A team led by University of California
at Davis researcher Jorge Dubcovsky identified
a gene in wild wheat that raises the grain's
nutritional content. The gene became nonfunctional
for unknown reasons during humankind's
domestication of wheat.
Writing in the journal Science on Thursday,
the researchers said they used conventional
breeding methods to bring the gene into
cultivated wheat varieties, enhancing
the protein, zinc and iron value in the
grain. The wild plant involved is known
as wild emmer wheat, an ancestor of some
cultivated wheat.
Wheat represents one of the major crops
feeding people worldwide, providing about
20 percent of all calories consumed. The
World Health Organization
has said upward of 2 billion people get
too little zinc and iron in their diet,
and more than 160 million children under
age 5 lack adequate protein.
"We really can produce wheat with more
protein and more zinc and iron," Dubcovsky
said in an interview. "So if that is grown
in a developing country or is used as
food aid, it will really provide more
of those needed things in places where
it's necessary."
The team included scientists from the
U.S. Department
of Agriculture and the University
of Haifa in Israel.
SAME TASTE
In making the wheat more nutritious,
the researchers did not change how it
tastes, Dubcovsky said. "We're not changing
the composition or anything very dramatic
in the grain," he said.
"I don't think a simple step like this
will solve hunger in the world. I'm not
that naive.

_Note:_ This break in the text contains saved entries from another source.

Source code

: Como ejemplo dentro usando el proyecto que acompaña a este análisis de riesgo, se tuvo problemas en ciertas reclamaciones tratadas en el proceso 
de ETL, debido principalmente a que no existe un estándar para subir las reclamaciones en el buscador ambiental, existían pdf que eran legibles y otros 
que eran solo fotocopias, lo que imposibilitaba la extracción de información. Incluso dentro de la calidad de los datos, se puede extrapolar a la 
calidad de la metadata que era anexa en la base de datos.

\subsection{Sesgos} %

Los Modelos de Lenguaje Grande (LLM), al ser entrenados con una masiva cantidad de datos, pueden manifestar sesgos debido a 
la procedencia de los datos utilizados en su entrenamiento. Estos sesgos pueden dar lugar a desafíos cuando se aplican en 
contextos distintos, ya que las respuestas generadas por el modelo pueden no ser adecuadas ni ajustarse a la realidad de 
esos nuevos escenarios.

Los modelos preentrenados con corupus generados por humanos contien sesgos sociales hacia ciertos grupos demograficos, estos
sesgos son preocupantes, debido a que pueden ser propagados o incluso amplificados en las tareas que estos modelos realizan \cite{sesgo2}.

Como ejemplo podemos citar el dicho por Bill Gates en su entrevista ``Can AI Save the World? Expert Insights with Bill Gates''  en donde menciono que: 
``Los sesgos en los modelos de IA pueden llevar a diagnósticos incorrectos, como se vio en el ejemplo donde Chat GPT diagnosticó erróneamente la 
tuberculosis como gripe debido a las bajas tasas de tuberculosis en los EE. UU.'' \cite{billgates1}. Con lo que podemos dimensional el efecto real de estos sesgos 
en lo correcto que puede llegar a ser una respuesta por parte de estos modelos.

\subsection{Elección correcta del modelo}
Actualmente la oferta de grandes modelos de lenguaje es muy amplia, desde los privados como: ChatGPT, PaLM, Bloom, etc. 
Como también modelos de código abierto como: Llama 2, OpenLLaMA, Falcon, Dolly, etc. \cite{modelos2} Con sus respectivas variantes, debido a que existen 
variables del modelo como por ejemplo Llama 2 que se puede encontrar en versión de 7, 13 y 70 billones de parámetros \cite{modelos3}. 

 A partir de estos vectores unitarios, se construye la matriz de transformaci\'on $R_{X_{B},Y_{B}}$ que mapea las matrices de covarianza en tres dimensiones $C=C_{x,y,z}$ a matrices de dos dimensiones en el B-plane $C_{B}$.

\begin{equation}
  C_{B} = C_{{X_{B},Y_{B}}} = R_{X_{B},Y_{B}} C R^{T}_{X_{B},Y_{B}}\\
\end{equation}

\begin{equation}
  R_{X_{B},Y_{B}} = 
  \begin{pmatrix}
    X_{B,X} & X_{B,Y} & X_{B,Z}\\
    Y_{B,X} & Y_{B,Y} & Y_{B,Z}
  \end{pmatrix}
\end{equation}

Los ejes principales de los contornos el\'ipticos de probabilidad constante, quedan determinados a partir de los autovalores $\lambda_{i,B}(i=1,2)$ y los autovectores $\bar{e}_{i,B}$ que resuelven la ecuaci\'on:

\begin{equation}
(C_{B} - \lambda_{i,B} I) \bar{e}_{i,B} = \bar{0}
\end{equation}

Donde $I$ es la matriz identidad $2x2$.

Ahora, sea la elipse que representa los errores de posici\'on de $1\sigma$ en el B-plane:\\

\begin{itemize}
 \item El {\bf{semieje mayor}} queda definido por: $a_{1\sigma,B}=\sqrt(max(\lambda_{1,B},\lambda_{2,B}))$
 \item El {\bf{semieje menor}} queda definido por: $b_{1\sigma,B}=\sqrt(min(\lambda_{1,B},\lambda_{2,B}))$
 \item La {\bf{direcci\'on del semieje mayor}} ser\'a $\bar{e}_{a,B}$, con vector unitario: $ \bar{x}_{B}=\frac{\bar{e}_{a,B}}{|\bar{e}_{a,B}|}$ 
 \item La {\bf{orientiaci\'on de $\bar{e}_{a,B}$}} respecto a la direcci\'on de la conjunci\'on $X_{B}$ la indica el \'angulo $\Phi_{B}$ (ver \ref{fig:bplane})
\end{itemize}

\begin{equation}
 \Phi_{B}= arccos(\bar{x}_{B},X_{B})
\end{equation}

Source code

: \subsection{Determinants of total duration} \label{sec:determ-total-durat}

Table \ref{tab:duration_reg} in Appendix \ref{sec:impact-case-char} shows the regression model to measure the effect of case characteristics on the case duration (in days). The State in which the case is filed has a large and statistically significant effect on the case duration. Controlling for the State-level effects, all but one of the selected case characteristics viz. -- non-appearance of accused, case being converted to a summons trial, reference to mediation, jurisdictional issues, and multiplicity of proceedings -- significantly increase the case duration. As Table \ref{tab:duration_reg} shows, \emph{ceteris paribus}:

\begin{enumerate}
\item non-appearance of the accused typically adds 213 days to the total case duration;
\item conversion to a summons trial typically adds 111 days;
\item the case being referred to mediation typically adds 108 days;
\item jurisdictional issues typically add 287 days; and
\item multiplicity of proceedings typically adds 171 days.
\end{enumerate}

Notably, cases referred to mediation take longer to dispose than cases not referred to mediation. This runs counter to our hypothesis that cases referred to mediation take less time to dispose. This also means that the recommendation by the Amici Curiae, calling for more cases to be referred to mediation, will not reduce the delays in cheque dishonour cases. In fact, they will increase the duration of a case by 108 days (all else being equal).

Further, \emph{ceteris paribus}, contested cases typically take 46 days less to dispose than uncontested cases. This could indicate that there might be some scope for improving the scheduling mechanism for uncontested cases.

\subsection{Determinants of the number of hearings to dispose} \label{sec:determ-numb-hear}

But I think it's heading in
the right direction," Dubcovsky said.
The gene made the grain mature more quickly
while also boosting its protein and micronutrient
content by 10-15 percent in the pasta
and bread wheat varieties with which the
researchers worked.
"What this gene does is it uses better
what is in the plant already, so rather
than leave the protein and the zinc and
iron in the straw, we've moved a little
bit more into the grain," Dubcovsky said.
Annual wheat production is estimated
at 620 million metric tons of grain worldwide.
The wheat varieties bred by the scientists
are not genetically modified, which could
help them become accepted commercially,
they said.
"We didn't do it by genetic modification.
The normal wheat crosses perfectly well
with the wild wheat. So we just crossed
it after normal breeding," Dubcovsky said.
Dubcovsky heads a consortium of 20 public
wheat-breeding programs called the Wheat
Coordinated Agricultural Project.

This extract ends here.